Source code for morphkit.parse_word_block

# morphkit/parse_word_block
# SPDX-License-Identifier: CC-BY-4.0
# Copyright (c) 2025 Tony Jurg
__version__ = "0.0.1"

# import required packages
from typing import Callable, Dict, Any, List, Tuple
import beta_code
import re
import unicodedata

# bring in other sibling modules
from .analyse_pos        import analyse_pos
from .analyse_morph_tag  import analyse_morph_tag

# Note: The first part of this file deals with the conversion from betacode to unicode.
# Function parse_word_block() is in the second part.
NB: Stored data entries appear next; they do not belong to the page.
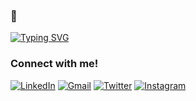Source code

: ###  👋





[![Typing SVG](https://readme-typing-svg.demolab.com/?lines=Hello+Everyone!+I'm+Oguz+;I'm+Software+Developer)](https://git.io/typing-svg)

### Connect with me!

<a href="https://www.linkedin.com/in/o%C4%9Fuzhan-k%C4%B1yar-3b906a176/"><img src="https://img.icons8.com/bubbles/50/000000/linkedin.png" alt="LinkedIn"/></a>
<a href="mailto:oguzhankiyar03@gmail.com"><img src="https://img.icons8.com/bubbles/50/000000/gmail.png" alt="Gmail"/></a>
<a href="https://www.twitter.com/yenidenogi"><img src="https://img.icons8.com/bubbles/50/000000/twitter.png" alt="Twitter"/></a>
<a href="https://www.instagram.com/ogirillex"><img src="https://img.icons8.com/bubbles/50/000000/instagram.png" alt="Instagram"/></a>
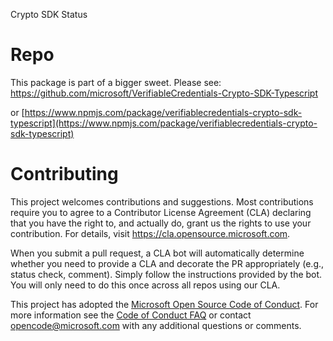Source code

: Crypto SDK Status


# Repo

This package is part of a bigger sweet. Please see:
[https://github\.com/microsoft/VerifiableCredentials\-Crypto\-SDK\-Typescript](https://github.com/microsoft/VerifiableCredentials-Crypto-SDK-Typescript)

or [https://www.npmjs.com/package/verifiablecredentials-crypto-sdk-typescript](https://www.npmjs.com/package/verifiablecredentials-crypto-sdk-typescript)

 
# 
# 

# Contributing

This project welcomes contributions and suggestions.  Most contributions require you to agree to a
Contributor License Agreement (CLA) declaring that you have the right to, and actually do, grant us
the rights to use your contribution. For details, visit https://cla.opensource.microsoft.com.

When you submit a pull request, a CLA bot will automatically determine whether you need to provide
a CLA and decorate the PR appropriately (e.g., status check, comment). Simply follow the instructions
provided by the bot. You will only need to do this once across all repos using our CLA.

This project has adopted the [Microsoft Open Source Code of Conduct](https://opensource.microsoft.com/codeofconduct/).
For more information see the [Code of Conduct FAQ](https://opensource.microsoft.com/codeofconduct/faq/) or
contact [opencode@microsoft.com](mailto:opencode@microsoft.com) with any additional questions or comments.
# NORMALIZING UNICODE FOR USE WITH N1904-TF
# See also https://centerblc.github.io/N1904/characterencoding.html.
# Check unicode at https://unicode-explorer.com/search/

# The nine monotonic tonos chars (acute accent) to polytonic oxia chars
# See https://github.com/EzerIT/BibleOL/blob/master/techdoc/techdoc.pdf page 34
OXIA_MAP = {
    "\u03AC": "\u1F71",  # ά (alpha with oxia) 
    "\u03AD": "\u1F73",  # έ (epsilon with oxia)
    "\u03AE": "\u1F75",  # ή (eta with oxia)
    "\u03AF": "\u1F77",  # ί (iota with oxia)
    "\u03CC": "\u1F79",  # ό (omicron with oxia)
    "\u03CD": "\u1F7B",  # ύ (upsilon with oxia)
    "\u03CE": "\u1F7D",  # ώ (omega with oxia)
    "\u0390": "\u1FD3",  # ΐ (iota dial. with oxia)
    "\u03B0": "\u1FE3",  # ΰ (UPSILON with oxia)
}

def _apply_oxia_map(text: str) -> str:
    """Swap out any of the nine tonos chars for their oxia counterparts."""
    return "".join(OXIA_MAP.get(ch, ch) for ch in text)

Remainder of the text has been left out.